START Source data
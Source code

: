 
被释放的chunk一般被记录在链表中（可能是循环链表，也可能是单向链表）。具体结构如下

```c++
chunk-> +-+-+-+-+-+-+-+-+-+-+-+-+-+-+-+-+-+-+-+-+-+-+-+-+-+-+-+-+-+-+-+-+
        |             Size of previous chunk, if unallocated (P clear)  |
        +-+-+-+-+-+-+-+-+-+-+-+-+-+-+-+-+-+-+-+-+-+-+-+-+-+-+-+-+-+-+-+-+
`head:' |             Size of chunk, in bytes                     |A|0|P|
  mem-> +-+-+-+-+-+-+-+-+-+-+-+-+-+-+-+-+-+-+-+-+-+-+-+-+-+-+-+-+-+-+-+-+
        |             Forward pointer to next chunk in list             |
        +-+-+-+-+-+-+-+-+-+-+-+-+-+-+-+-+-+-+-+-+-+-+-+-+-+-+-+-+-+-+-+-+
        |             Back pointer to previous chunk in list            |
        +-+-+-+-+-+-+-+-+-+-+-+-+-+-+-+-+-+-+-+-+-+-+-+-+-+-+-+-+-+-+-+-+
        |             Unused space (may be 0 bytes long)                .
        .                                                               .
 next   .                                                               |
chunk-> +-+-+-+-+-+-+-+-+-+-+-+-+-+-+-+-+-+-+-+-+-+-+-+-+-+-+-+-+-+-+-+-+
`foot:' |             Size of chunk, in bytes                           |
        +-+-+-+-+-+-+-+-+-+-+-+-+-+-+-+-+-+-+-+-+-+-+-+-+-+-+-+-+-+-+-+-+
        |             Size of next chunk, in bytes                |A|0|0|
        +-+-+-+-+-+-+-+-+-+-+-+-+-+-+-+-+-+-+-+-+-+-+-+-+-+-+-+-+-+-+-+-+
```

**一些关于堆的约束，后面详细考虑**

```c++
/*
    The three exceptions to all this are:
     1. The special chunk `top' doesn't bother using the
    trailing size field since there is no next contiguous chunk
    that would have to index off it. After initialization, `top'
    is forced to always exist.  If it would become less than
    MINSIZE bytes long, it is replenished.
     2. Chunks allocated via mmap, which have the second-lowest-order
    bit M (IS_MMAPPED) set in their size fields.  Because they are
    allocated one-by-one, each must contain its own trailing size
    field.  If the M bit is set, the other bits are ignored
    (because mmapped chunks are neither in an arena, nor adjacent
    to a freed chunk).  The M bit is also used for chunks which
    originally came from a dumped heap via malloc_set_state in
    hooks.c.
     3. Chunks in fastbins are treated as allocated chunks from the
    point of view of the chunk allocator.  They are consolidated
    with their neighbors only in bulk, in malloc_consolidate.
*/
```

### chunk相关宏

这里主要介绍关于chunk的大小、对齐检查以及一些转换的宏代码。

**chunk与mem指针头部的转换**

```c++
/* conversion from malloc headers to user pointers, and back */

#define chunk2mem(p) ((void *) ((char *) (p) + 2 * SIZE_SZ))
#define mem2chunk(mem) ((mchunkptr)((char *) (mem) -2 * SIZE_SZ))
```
END Source data
**Description of the task**
Line by line, check the data above for the word "next" and state how many lines contain it. Give only the number.

**Problem solution**
4